Pferdesteuer zu umständlich
Auch Reiten könnte eine potenzielle Steuerbasis sein, finden zahlreiche Stadtverwaltungen unter anderem in Hessen und Baden-Württemberg. So versuchte die Gemeinde Schauenburg bei Kassel, 350 Euro pro Pferd und Jahr zu erheben. Argument: Mit öffentlichem Geld müssten die Reitwege in Ordnung gehalten werden. Das Vorhaben allerdings scheiterte – die Reiterlobby war zu stark. In Dortmund wurde die Pferdesteuer 2010 geprüft, aber wie die Kölner Schlangen-Steuer wegen zu hohem Aufwand verworfen.
Ebenfalls Protest erntete Witzenhausen in Nordhessen vor Jahren, als die Verwaltung die Abwassergebühren neu berechnete. Hier ließ man sich jedoch nicht beirren. Besitzer von großen versiegelten Flächen – Parkplätzen, Hausdächern – müssen seitdem mehr zahlen, weil von ihren Grundstücken mehr Regenwasser in die städtische Kanalisation fließt. Viele Kommunen auch in NRW haben inzwischen ähnliche Regelungen.

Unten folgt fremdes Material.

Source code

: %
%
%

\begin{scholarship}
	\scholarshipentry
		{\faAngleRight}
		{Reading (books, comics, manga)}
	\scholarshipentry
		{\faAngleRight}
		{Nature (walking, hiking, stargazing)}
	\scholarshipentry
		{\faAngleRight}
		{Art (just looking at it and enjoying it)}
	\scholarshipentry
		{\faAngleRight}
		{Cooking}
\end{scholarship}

In Essen stiegen die Abwassergebühren für einen Vier-Personenhaushalt dieses Jahr auf 733 Euro. Damit liegt die Ruhrgebietsstadt sowohl bei der Gebührenhöhe als auch bei der Steigerung weit über dem NRW-Schnitt von 691 Euro. Kämmerer Lars Klieve hätte noch mit einer anderen Steuer Kasse machen können, wäre sie vom Innen- und Finanzministerium des Landes nicht abgelehnt worden: der Vergnügungssteuer auf Solarien. Begründung: Welche Steuer kommt als nächstes? Auf Mehreinnahmen von 150 000 pro Jahr muss Klieve nun verzichten.

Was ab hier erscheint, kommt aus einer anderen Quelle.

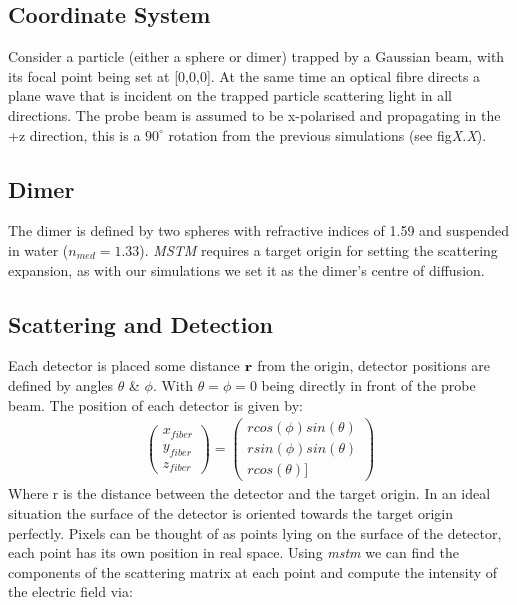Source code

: \subsection{Coordinate System}
Consider a particle (either a sphere or dimer) trapped by
a Gaussian beam, with its focal point being set at [0,0,0]. 
At the same time an optical fibre directs a plane wave that 
is incident on the trapped particle scattering light in all 
directions. The probe beam is assumed to be x-polarised and 
propagating in the +z direction, this is a $90^{\circ}$ 
rotation from the previous simulations (see fig\emph{X.X}). 

\subsection{Dimer}
The dimer is defined by two spheres with refractive indices
of 1.59 and suspended in water ($n_{med} = 1.33$). \textit{MSTM}
requires a target origin for setting the scattering expansion, as
with our simulations we set it as the dimer's centre of diffusion.

\subsection{Scattering and Detection}
Each detector is placed some distance $\bf r$ from the origin, 
detector positions are defined by angles $\theta$ \& $\phi$. With 
$\theta=\phi=0$ being directly in front of the probe beam. The 
position of each detector is given by:
\begin{align}
	\begin{pmatrix}
		x_{fiber} \\ y_{fiber} \\ z_{fiber}
	\end{pmatrix} = 
	\begin{pmatrix}
		rcos(\phi)sin(\theta) \\ rsin(\phi)sin(\theta) \\ rcos(\theta)]
	\end{pmatrix}
\end{align}
Where r is the distance between the detector and the target origin. 
In an ideal situation the surface of the detector is oriented towards 
the target origin perfectly. Pixels can be thought of as points lying 
on the surface of the detector, each point has its own position in real
space. Using \textit{mstm} we can find the components of the scattering 
matrix at each point and compute the intensity of the electric field via:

Bettensteuer wieder gekippt
In anderen Fällen sind die Gegner neuer Stadtsteuern mitunter vor Gericht erfolgreich – wie unlängst im Fall der so genannten Bettensteuer. Unter anderem Köln und Duisburg verlangten Hotels und Pensionen die so genannte Kulturförderabgabe ab. Die Gäste würden während ihrer Anwesenheit schließlich Theater und Konzerte besuchen, argumentierte die Verwaltung. Für Geschäftsreisende hat das Bundesverwaltungsgericht die Bettensteuer kürzlich verworfen.

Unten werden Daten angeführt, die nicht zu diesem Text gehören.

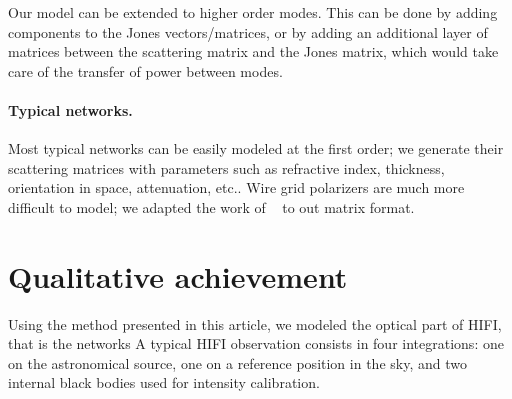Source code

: \documentclass[a4paper,11pt]{article}
\begin{document}
Our model can be extended to higher order modes.
This can be done by adding components to the Jones vectors/matrices, or by adding an additional layer of matrices between the scattering matrix and the Jones matrix, which would take care of the transfer of power between modes.


\paragraph{Typical networks.}
Most typical networks can be easily modeled at the first order;
we generate their scattering matrices with parameters such as refractive index, thickness, orientation in space, attenuation, etc..
Wire grid polarizers are much more difficult to model; we adapted the work of \citeauthor{houde_2001}~\cite{houde_2001} to out matrix format.




\section{Qualitative achievement}

Using the method presented in this article, we modeled the optical part of HIFI, that is the networks 
A typical HIFI observation consists in four integrations: one on the astronomical source, one on a reference position in the sky, and two internal black bodies used for intensity calibration.
\end{document}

Zwar sei sie bei privaten Reisen grundsätzlich zulässig, da die entsprechenden Satzungen aber nicht zwischen privaten und beruflichen Übernachtungen unterscheiden, sind sie komplett unwirksam, urteilten die Leipziger Richter.
Weit verbreitet hat sich in den vergangenen Jahren dagegen die Zweitwohnungssteuer. Die Logik funktioniert so ähnlich wie bei der Bettensteuer: Bürger, die anderswo leben, sollen die Infrastruktur in der Stadt ihrer Zweitwohnung mitfinanzieren. Die Abgabe bewegt sich häufig in der Größe einer Monatsmiete pro Jahr. Unter anderem Kassel und Darmstadt erheben diese Steuer, sagt der hessische Städte- und Gemeindebund. Beliebt ist sie auch in Baden-Württemberg und Bayern, wo man wohlhabende Eigentümer von Ferienhäusern am Alpenrand belangt.
Speiseeis wieder steuerfrei
In Steuersachen erfinderisch war der Staat schon immer. Die Bier- und Sektsteuer gibt es seit mehr als 100 Jahren – bis heute wurde sie nie abgeschafft. Anders als die bayerische Speiseeis-Steuer. CSU-Ministerpräsident Franz-Josef Strauss kassierte sie 1971. Heute müssen sich Städte und Gemeinden neue Abgaben meist von den Landesregierungen genehmigen lassen.